[DATA SUPPLIED]:
******

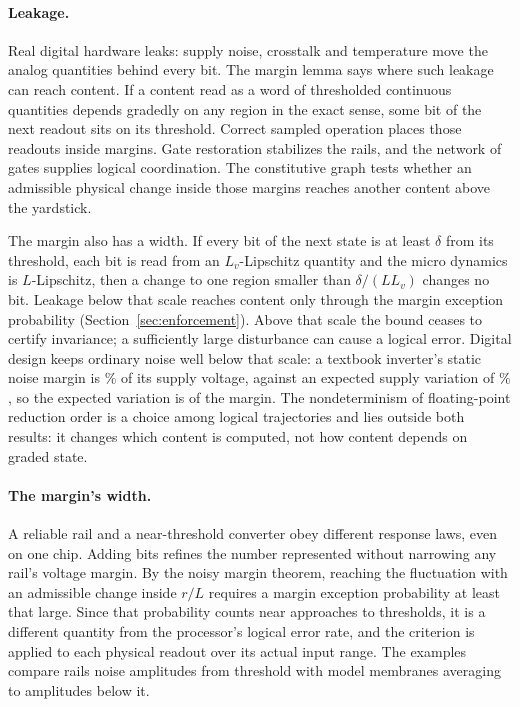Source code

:\documentclass[12pt]{article}
\begin{document}
\paragraph{Leakage.} Real digital hardware leaks: supply noise, crosstalk and
temperature move the analog quantities behind every bit. The margin lemma says
where such leakage can reach content. If a content read as a word of
thresholded continuous quantities depends gradedly on any region in the exact
sense, some bit of the next readout sits on its threshold. Correct sampled
operation places those readouts inside margins. Gate restoration stabilizes
the rails, and the network of gates supplies logical coordination. The
constitutive graph tests whether an admissible physical change inside those
margins reaches another content above the yardstick.

The margin also has a width. If every bit of the next state is at least
$\delta$ from its threshold, each bit is read from an $L_v$-Lipschitz quantity
and the micro dynamics is $L$-Lipschitz, then a change to one region smaller
than $\delta/(L L_v)$ changes no bit. Leakage below that scale reaches content
only through the margin exception probability (Section~\ref{sec:enforcement}).
Above that scale the bound ceases to certify invariance; a sufficiently large
disturbance can cause a logical error. Digital design keeps ordinary noise
well below that scale: a textbook inverter's static noise margin is
\ueMarginPercent{}\% of its supply voltage, against an expected supply
variation of \ueSupplyPercent{}\% \citep{rabaey2003}, so the expected variation
is \ueNoiseToMargin{} of the margin. The nondeterminism of floating-point
reduction order is a choice among logical trajectories and lies outside both
results: it changes which content is computed, not how content depends on
graded state.

\paragraph{The margin's width.} A reliable rail and a near-threshold converter
obey different response laws, even on one chip. Adding bits refines the number
represented without narrowing any rail's voltage margin. By the noisy margin
theorem, reaching the fluctuation with an admissible change inside $r/L$
requires a margin exception probability at least that large. Since that
probability counts near approaches to thresholds, it is a different quantity
from the processor's logical error rate, and the criterion is applied to each
physical readout over its actual input range. The examples compare rails \ueMarginToNoise{} noise amplitudes
from threshold with model membranes averaging \uOccDistanceMin{} to
\uOccDistanceMax{} amplitudes below it.
\end{document}
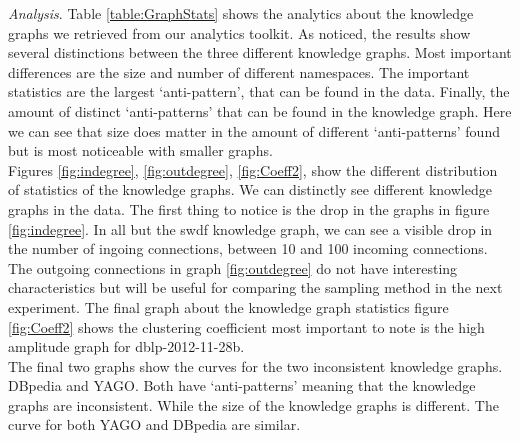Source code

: \documentclass[11pt,letterpaper ,oneside ]{book}
\begin{document}
	\textit{Analysis}. Table \ref{table:GraphStats} shows the analytics about the knowledge graphs we retrieved from our analytics toolkit. As noticed, the results show several distinctions between the three different knowledge graphs. Most important differences are the size and number of different namespaces. The important statistics are the largest `anti-pattern', that can be found in the data. Finally, the amount of distinct `anti-patterns' that can be found in the knowledge graph. Here we can see that size does matter in the amount of different `anti-patterns' found but is most noticeable with smaller graphs. \\
	Figures \ref{fig:indegree},  \ref{fig:outdegree},  \ref{fig:Coeff2}, show the different distribution of statistics of the knowledge graphs. We can distinctly see different knowledge graphs in the data. The first thing to notice is the drop in the graphs in figure \ref{fig:indegree}. In all but the swdf knowledge graph, we can see a visible drop in the number of ingoing connections, between 10 and 100 incoming connections. \\
	The outgoing connections in graph \ref{fig:outdegree} do not have interesting characteristics but will be useful for comparing the sampling method in the next experiment. 
	The final graph about the knowledge graph statistics figure \ref{fig:Coeff2} shows the clustering coefficient most important to note is the high amplitude graph for dblp-2012-11-28b. \\
	The final two graphs show the curves for the two inconsistent knowledge graphs. DBpedia and YAGO. Both have `anti-patterns' meaning that the knowledge graphs are inconsistent. While the size of the knowledge graphs is different. The curve for both YAGO and DBpedia are similar. 
	
\end{document}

******

[WORK ITEM]: Print all entries exactly, without images.

[RESULT OF THIS TASK]:
Source code

:\documentclass[12pt]{article}
\begin{document}
\paragraph{Leakage.} Real digital hardware leaks: supply noise, crosstalk and
temperature move the analog quantities behind every bit. The margin lemma says
where such leakage can reach content. If a content read as a word of
thresholded continuous quantities depends gradedly on any region in the exact
sense, some bit of the next readout sits on its threshold. Correct sampled
operation places those readouts inside margins. Gate restoration stabilizes
the rails, and the network of gates supplies logical coordination. The
constitutive graph tests whether an admissible physical change inside those
margins reaches another content above the yardstick.

The margin also has a width. If every bit of the next state is at least
$\delta$ from its threshold, each bit is read from an $L_v$-Lipschitz quantity
and the micro dynamics is $L$-Lipschitz, then a change to one region smaller
than $\delta/(L L_v)$ changes no bit. Leakage below that scale reaches content
only through the margin exception probability (Section~\ref{sec:enforcement}).
Above that scale the bound ceases to certify invariance; a sufficiently large
disturbance can cause a logical error. Digital design keeps ordinary noise
well below that scale: a textbook inverter's static noise margin is
\ueMarginPercent{}\% of its supply voltage, against an expected supply
variation of \ueSupplyPercent{}\% \citep{rabaey2003}, so the expected variation
is \ueNoiseToMargin{} of the margin. The nondeterminism of floating-point
reduction order is a choice among logical trajectories and lies outside both
results: it changes which content is computed, not how content depends on
graded state.

\paragraph{The margin's width.} A reliable rail and a near-threshold converter
obey different response laws, even on one chip. Adding bits refines the number
represented without narrowing any rail's voltage margin. By the noisy margin
theorem, reaching the fluctuation with an admissible change inside $r/L$
requires a margin exception probability at least that large. Since that
probability counts near approaches to thresholds, it is a different quantity
from the processor's logical error rate, and the criterion is applied to each
physical readout over its actual input range. The examples compare rails \ueMarginToNoise{} noise amplitudes
from threshold with model membranes averaging \uOccDistanceMin{} to
\uOccDistanceMax{} amplitudes below it.
\end{document}
Source code

: \documentclass[11pt,letterpaper ,oneside ]{book}
\begin{document}
	\textit{Analysis}. Table \ref{table:GraphStats} shows the analytics about the knowledge graphs we retrieved from our analytics toolkit. As noticed, the results show several distinctions between the three different knowledge graphs. Most important differences are the size and number of different namespaces. The important statistics are the largest `anti-pattern', that can be found in the data. Finally, the amount of distinct `anti-patterns' that can be found in the knowledge graph. Here we can see that size does matter in the amount of different `anti-patterns' found but is most noticeable with smaller graphs. \\
	Figures \ref{fig:indegree},  \ref{fig:outdegree},  \ref{fig:Coeff2}, show the different distribution of statistics of the knowledge graphs. We can distinctly see different knowledge graphs in the data. The first thing to notice is the drop in the graphs in figure \ref{fig:indegree}. In all but the swdf knowledge graph, we can see a visible drop in the number of ingoing connections, between 10 and 100 incoming connections. \\
	The outgoing connections in graph \ref{fig:outdegree} do not have interesting characteristics but will be useful for comparing the sampling method in the next experiment. 
	The final graph about the knowledge graph statistics figure \ref{fig:Coeff2} shows the clustering coefficient most important to note is the high amplitude graph for dblp-2012-11-28b. \\
	The final two graphs show the curves for the two inconsistent knowledge graphs. DBpedia and YAGO. Both have `anti-patterns' meaning that the knowledge graphs are inconsistent. While the size of the knowledge graphs is different. The curve for both YAGO and DBpedia are similar. 
	
\end{document}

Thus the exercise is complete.